Dr. Schneck also spoke to what he called another “striking feature” of the report, “the much higher Catholic interest, especially among white non-Latino Catholics, in civil unions compared to other denominations and Americans generally.” Apparently, he said, “Catholics like civil unions as an alternative to same-sex marriage at a higher rate than other groups.”

But civil-union support is a matter of perspective.” If Catholics [who] support civil unions are counted among those favoring same-sex marriage, then a majority of Catholics support [it],” Schneck explained. “If on the other hand, civil-union supporters are counted among those who oppose same-sex marriage, then the majority of Catholics oppose same-sex marriage by 55 to 43 percent. It’s the possible swing group for both sides on this issue.”

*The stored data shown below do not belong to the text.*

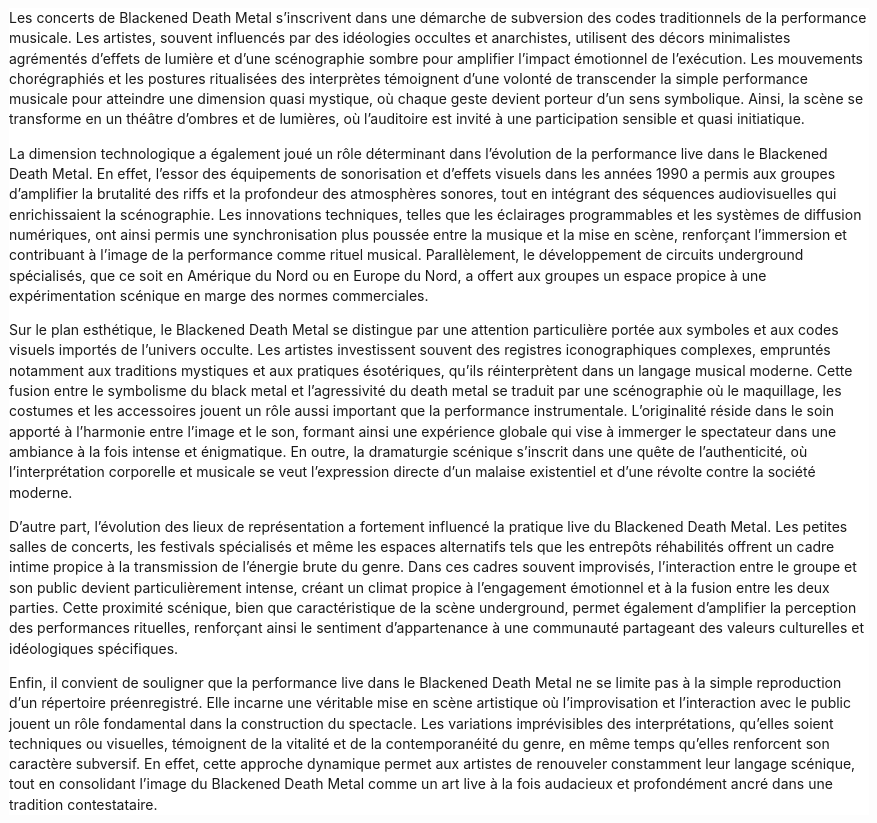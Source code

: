 Les concerts de Blackened Death Metal s’inscrivent dans une démarche de subversion des codes
traditionnels de la performance musicale. Les artistes, souvent influencés par des idéologies
occultes et anarchistes, utilisent des décors minimalistes agrémentés d’effets de lumière et d’une
scénographie sombre pour amplifier l’impact émotionnel de l’exécution. Les mouvements chorégraphiés
et les postures ritualisées des interprètes témoignent d’une volonté de transcender la simple
performance musicale pour atteindre une dimension quasi mystique, où chaque geste devient porteur
d’un sens symbolique. Ainsi, la scène se transforme en un théâtre d’ombres et de lumières, où
l’auditoire est invité à une participation sensible et quasi initiatique.

La dimension technologique a également joué un rôle déterminant dans l’évolution de la performance
live dans le Blackened Death Metal. En effet, l’essor des équipements de sonorisation et d’effets
visuels dans les années 1990 a permis aux groupes d’amplifier la brutalité des riffs et la
profondeur des atmosphères sonores, tout en intégrant des séquences audiovisuelles qui
enrichissaient la scénographie. Les innovations techniques, telles que les éclairages programmables
et les systèmes de diffusion numériques, ont ainsi permis une synchronisation plus poussée entre la
musique et la mise en scène, renforçant l’immersion et contribuant à l’image de la performance comme
rituel musical. Parallèlement, le développement de circuits underground spécialisés, que ce soit en
Amérique du Nord ou en Europe du Nord, a offert aux groupes un espace propice à une expérimentation
scénique en marge des normes commerciales.

Sur le plan esthétique, le Blackened Death Metal se distingue par une attention particulière portée
aux symboles et aux codes visuels importés de l’univers occulte. Les artistes investissent souvent
des registres iconographiques complexes, empruntés notamment aux traditions mystiques et aux
pratiques ésotériques, qu’ils réinterprètent dans un langage musical moderne. Cette fusion entre le
symbolisme du black metal et l’agressivité du death metal se traduit par une scénographie où le
maquillage, les costumes et les accessoires jouent un rôle aussi important que la performance
instrumentale. L’originalité réside dans le soin apporté à l’harmonie entre l’image et le son,
formant ainsi une expérience globale qui vise à immerger le spectateur dans une ambiance à la fois
intense et énigmatique. En outre, la dramaturgie scénique s’inscrit dans une quête de
l’authenticité, où l’interprétation corporelle et musicale se veut l’expression directe d’un malaise
existentiel et d’une révolte contre la société moderne.

D’autre part, l’évolution des lieux de représentation a fortement influencé la pratique live du
Blackened Death Metal. Les petites salles de concerts, les festivals spécialisés et même les espaces
alternatifs tels que les entrepôts réhabilités offrent un cadre intime propice à la transmission de
l’énergie brute du genre. Dans ces cadres souvent improvisés, l’interaction entre le groupe et son
public devient particulièrement intense, créant un climat propice à l’engagement émotionnel et à la
fusion entre les deux parties. Cette proximité scénique, bien que caractéristique de la scène
underground, permet également d’amplifier la perception des performances rituelles, renforçant ainsi
le sentiment d’appartenance à une communauté partageant des valeurs culturelles et idéologiques
spécifiques.

Enfin, il convient de souligner que la performance live dans le Blackened Death Metal ne se limite
pas à la simple reproduction d’un répertoire préenregistré. Elle incarne une véritable mise en scène
artistique où l’improvisation et l’interaction avec le public jouent un rôle fondamental dans la
construction du spectacle. Les variations imprévisibles des interprétations, qu’elles soient
techniques ou visuelles, témoignent de la vitalité et de la contemporanéité du genre, en même temps
qu’elles renforcent son caractère subversif. En effet, cette approche dynamique permet aux artistes
de renouveler constamment leur langage scénique, tout en consolidant l’image du Blackened Death
Metal comme un art live à la fois audacieux et profondément ancré dans une tradition contestataire.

Nonetheless, Boston resident Charles Martel, co-founder of Catholic for Marriage Equality, sees handwriting on the wall. “The statistics indicate that it is really a matter of ‘when, and not if,’ for the majority of Catholics to support civil marriage equality, reflecting a core belief that fairness is indeed at the heart of this support,” he said. “Catholics see gays and lesbians as family and friends, coworkers and neighbors, and not in the theological terms of ‘intrinsic evil’ and ‘objective disorder.’  If anything, Catholics now accurately see that language as demeaning and derogatory.”